**EXTRACTED ENTRIES:**

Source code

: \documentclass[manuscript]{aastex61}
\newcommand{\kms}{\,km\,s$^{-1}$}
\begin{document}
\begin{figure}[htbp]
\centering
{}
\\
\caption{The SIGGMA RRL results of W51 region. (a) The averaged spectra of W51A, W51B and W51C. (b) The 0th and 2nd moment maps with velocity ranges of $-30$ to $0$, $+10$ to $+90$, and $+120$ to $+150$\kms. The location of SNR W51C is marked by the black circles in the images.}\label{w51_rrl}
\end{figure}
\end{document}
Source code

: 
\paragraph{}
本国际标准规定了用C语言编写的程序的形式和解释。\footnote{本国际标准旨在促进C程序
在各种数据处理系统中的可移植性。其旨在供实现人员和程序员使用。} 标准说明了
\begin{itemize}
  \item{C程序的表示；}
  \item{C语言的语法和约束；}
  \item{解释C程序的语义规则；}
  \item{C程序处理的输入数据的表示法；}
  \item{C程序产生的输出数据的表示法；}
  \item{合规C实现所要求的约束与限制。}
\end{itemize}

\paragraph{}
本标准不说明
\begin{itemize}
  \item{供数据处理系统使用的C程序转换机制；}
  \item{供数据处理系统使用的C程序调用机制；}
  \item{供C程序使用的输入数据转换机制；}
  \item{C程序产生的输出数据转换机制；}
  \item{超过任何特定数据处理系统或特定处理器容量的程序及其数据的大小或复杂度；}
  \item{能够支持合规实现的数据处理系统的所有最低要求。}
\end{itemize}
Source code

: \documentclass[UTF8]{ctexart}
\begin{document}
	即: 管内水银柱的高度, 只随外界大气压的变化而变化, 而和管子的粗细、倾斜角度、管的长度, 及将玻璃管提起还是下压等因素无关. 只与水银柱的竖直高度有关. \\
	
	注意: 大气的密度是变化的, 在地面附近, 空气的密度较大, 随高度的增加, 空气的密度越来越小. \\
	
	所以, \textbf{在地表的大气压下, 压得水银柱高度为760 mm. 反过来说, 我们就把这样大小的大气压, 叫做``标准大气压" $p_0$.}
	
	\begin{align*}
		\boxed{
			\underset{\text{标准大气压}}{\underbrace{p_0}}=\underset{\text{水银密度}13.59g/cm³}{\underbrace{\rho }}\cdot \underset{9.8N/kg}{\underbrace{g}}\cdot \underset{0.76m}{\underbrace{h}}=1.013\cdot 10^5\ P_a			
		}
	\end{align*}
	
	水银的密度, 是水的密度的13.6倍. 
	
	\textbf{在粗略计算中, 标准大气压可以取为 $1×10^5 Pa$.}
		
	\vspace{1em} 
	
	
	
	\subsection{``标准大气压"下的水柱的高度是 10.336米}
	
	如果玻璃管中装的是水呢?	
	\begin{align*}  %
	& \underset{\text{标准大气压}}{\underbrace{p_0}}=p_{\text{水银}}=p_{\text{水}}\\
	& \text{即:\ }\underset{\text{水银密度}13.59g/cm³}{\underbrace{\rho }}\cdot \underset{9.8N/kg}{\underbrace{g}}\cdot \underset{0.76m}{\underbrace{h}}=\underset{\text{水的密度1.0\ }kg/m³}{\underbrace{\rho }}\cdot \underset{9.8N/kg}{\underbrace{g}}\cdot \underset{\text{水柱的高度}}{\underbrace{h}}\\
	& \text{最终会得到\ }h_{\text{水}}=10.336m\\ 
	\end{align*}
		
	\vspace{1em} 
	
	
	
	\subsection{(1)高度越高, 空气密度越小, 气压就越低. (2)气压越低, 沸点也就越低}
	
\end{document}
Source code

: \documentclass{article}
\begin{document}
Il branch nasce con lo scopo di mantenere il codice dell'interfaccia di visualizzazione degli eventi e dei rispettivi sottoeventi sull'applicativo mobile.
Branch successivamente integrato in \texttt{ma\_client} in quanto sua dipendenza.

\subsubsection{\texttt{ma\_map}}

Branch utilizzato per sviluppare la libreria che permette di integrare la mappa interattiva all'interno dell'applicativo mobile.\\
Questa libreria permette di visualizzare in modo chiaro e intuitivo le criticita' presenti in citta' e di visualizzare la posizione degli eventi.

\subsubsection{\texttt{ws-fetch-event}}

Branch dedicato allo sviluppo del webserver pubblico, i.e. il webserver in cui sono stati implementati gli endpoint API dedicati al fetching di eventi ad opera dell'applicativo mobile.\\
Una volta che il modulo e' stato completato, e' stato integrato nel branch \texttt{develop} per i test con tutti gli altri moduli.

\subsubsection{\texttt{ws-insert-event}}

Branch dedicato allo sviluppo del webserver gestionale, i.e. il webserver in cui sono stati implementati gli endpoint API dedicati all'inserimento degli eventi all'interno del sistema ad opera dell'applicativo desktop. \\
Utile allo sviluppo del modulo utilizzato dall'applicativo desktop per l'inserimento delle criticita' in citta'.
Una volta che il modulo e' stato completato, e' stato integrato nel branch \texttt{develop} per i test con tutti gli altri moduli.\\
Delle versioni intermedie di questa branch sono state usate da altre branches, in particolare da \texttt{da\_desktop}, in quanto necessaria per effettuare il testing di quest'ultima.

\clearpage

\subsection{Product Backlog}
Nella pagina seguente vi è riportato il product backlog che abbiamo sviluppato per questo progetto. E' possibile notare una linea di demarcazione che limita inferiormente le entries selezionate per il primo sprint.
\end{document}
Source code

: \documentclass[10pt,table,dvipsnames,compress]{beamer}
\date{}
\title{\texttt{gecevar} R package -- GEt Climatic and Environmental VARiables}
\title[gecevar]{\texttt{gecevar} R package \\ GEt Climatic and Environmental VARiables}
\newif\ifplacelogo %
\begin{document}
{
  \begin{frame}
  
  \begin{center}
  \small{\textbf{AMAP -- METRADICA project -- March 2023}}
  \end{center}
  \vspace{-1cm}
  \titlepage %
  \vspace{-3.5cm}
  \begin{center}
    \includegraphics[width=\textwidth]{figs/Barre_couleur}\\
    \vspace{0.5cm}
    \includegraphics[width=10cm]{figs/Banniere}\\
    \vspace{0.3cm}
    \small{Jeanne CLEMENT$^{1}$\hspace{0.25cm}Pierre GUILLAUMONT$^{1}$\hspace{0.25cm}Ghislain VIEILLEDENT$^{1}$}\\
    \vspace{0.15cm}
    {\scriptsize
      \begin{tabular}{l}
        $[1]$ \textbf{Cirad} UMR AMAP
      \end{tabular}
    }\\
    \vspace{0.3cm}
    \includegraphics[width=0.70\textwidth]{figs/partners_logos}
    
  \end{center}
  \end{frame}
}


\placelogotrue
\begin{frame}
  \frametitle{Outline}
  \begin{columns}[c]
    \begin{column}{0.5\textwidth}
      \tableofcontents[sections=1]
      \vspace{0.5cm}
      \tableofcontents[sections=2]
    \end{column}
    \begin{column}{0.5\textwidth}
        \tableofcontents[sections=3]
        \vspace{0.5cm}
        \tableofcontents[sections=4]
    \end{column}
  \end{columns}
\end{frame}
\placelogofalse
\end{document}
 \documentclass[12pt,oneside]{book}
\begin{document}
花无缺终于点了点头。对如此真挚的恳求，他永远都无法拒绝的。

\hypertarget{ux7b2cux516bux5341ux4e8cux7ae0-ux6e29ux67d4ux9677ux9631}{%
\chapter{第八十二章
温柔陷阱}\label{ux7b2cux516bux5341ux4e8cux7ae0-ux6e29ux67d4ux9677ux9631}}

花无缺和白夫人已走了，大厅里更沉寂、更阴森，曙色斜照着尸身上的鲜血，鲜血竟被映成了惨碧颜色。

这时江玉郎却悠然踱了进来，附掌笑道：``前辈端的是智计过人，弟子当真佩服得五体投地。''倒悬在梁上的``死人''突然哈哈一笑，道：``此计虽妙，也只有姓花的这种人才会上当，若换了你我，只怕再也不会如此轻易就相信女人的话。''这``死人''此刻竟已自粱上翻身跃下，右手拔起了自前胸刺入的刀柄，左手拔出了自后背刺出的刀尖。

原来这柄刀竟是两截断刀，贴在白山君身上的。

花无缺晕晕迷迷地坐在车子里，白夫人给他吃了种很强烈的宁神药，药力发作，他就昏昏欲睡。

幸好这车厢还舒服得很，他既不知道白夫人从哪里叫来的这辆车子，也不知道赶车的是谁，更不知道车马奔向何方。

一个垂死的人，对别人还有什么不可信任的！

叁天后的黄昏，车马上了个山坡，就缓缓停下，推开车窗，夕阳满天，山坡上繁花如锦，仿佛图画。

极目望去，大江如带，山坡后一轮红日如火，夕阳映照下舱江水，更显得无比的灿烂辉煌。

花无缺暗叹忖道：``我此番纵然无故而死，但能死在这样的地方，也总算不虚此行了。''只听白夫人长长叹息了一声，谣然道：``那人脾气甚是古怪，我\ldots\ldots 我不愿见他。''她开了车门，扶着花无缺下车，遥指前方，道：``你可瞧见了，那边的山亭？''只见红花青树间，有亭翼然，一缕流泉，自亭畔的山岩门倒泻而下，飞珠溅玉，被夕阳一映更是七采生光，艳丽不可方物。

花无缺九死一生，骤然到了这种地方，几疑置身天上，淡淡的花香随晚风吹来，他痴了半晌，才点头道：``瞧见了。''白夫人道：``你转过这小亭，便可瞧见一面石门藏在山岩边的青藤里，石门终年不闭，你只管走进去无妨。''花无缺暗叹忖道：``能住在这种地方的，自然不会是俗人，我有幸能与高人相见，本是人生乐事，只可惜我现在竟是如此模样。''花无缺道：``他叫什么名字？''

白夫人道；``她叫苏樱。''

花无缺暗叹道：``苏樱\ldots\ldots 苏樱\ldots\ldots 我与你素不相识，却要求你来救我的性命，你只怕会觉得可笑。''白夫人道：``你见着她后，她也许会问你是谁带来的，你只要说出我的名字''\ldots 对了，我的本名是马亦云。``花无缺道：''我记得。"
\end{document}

**EXERCISE DETAILS:** Tally the lines above containing "small". Answer with the count only.

**ANSWER TO THE EXERCISE:** 2